Good things, it's said, come in small packages.

Much of University of Toledo researcher Abdul-Majeed Azad's work is so small that it can't be seen without a powerful microscope.

And if his experiments with ceramic nanotechnology progress as he hopes, one day they might provide him with a commercial venture worth millions of dollars.

Nanotechnology involves building specific materials molecule by molecule, enabling a company to remove defects, increase a material's performance nearly tenfold in some cases, and give products properties never before possible.

It offers the prospect not only for better products - enhanced to be lighter, denser, water-resistant, or some other desired quality - but also for vastly improved production.

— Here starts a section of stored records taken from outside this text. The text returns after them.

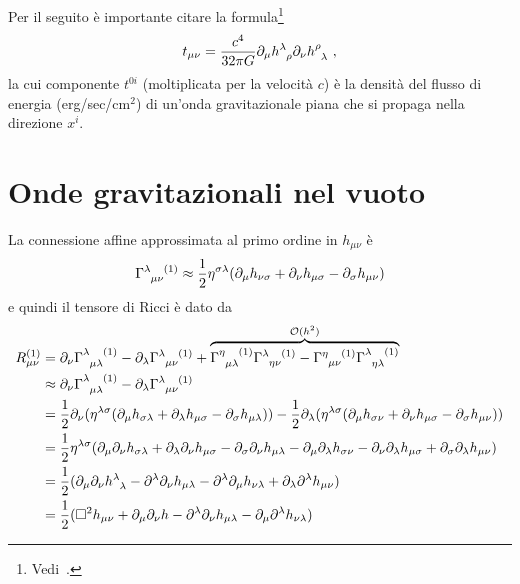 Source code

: Per il seguito è importante citare la
formula\footnote{Vedi~\textcite[449]{landau:campi}.}
\begin{equation}
  \label{landau107,11}
  t_{\mu\nu} = \frac{c^{4}}{32\pi G} \partial_{\mu}
  \tensor{h}{^{\lambda}_{\rho}} \partial_{\nu} \tensor{h}{^{\rho}_{\lambda}} \ ,
\end{equation}
la cui componente $t^{0i}$ (moltiplicata per la velocità $c$) è la densità del
flusso di energia (erg/sec/cm$^2$) di un'onda gravitazionale piana che si
propaga nella direzione $x^{i}$.

\section{Onde gravitazionali nel vuoto}
\label{sec:onde-grav-vuoto}

La connessione affine approssimata al primo ordine in $h_{\mu\nu}$ è
\begin{equation}
  \tensor{\Gamma}{^{\lambda}_{\mu\nu}^{(1)}} \approx \frac{1}{2}\eta^{\sigma\lambda}
  (\partial_{\mu}h_{\nu\sigma} + \partial_{\nu}h_{\mu\sigma}
  - \partial_{\sigma}h_{\mu\nu})
\end{equation}
e quindi il tensore di Ricci è dato da
\begin{equation}
  \label{eq:ricci-lineare}
  \begin{split}
    R_{\mu\nu}^{(1)} &= \partial_{\nu}
    \tensor{\Gamma}{^{\lambda}_{\mu\lambda}^{(1)}}
    - \partial_{\lambda} \tensor{\Gamma}{^{\lambda}_{\mu\nu}^{(1)}} +
    \overbrace{\tensor{\Gamma}{^{\eta}_{\mu\lambda}^{(1)}}
      \tensor{\Gamma}{^{\lambda}_{\eta\nu}^{(1)}} -
      \tensor{\Gamma}{^{\eta}_{\mu\nu}^{(1)}}
      \tensor{\Gamma}{^{\lambda}_{\eta\lambda}^{(1)}}}^{\mathcal{O}(h^{2})} \\
    &\approx \partial_{\nu}\tensor{\Gamma}{^{\lambda}_{\mu\lambda}^{(1)}}
    - \partial_{\lambda} \tensor{\Gamma}{^{\lambda}_{\mu\nu}^{(1)}} \\
    &= \frac{1}{2}\partial_{\nu} (\eta^{\lambda\sigma}(\partial_{\mu}
    h_{\sigma\lambda} + \partial_{\lambda}h_{\mu\sigma}
    - \partial_{\sigma}h_{\mu\lambda})) -
    \frac{1}{2}\partial_{\lambda}(\eta^{\lambda\sigma}(\partial_{\mu}h_{\sigma\nu}
    + \partial_{\nu}h_{\mu\sigma} - \partial_{\sigma}h_{\mu\nu})) \\
    &= \frac{1}{2} \eta^{\lambda\sigma}(\partial_{\mu}\partial_{\nu}
    h_{\sigma\lambda} + \partial_{\lambda}\partial_{\nu} h_{\mu\sigma}
    - \partial_{\sigma}\partial_{\nu} h_{\mu\lambda}
    - \partial_{\mu}\partial_{\lambda} h_{\sigma\nu}
    - \partial_{\nu}\partial_{\lambda} h_{\mu\sigma}
    + \partial_{\sigma}\partial_{\lambda} h_{\mu\nu}) \\
    &= \frac{1}{2}(\partial_{\mu}\partial_{\nu}
    \tensor{h}{^{\lambda}_{\lambda}} - \partial^{\lambda}\partial_{\nu}
    h_{\mu\lambda} - \partial^{\lambda}\partial_{\mu} h_{\nu\lambda}
    + \partial_{\lambda}\partial^{\lambda} h_{\mu\nu}) \\
    &= \frac{1}{2} (\dalamb h_{\mu\nu} + \partial_{\mu}\partial_{\nu} h
    - \partial^{\lambda}\partial_{\nu} h_{\mu\lambda}
    - \partial_{\mu}\partial^{\lambda} h_{\nu\lambda})
  \end{split}
\end{equation}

Nanotechnology doesn't grab as much publicity as manufacturing or the Internet.

But the engineering or manufacturing processes at no larger than a tenth of the width of a strand of hair, visible only by microscope, are big enough that they potentially could revolutionize all industrial sectors.

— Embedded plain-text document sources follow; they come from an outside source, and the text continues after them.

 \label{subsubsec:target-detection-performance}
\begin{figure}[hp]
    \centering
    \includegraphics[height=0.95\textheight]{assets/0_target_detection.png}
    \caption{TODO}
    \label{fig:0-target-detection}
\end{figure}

Some predict that within 15 or 20 years, nanotechnology may rebuild economies or change the way people live. For example, it could lead to cheap manufacturing and easy duplication of designs, allowing poor countries to mass-produce dozens of items, including previously patented ones.

Michigan, fueled by the auto industry, university research, and economic development efforts, is fifth among states in developing nanotechology, according to Small Times, a publication that follows that industry.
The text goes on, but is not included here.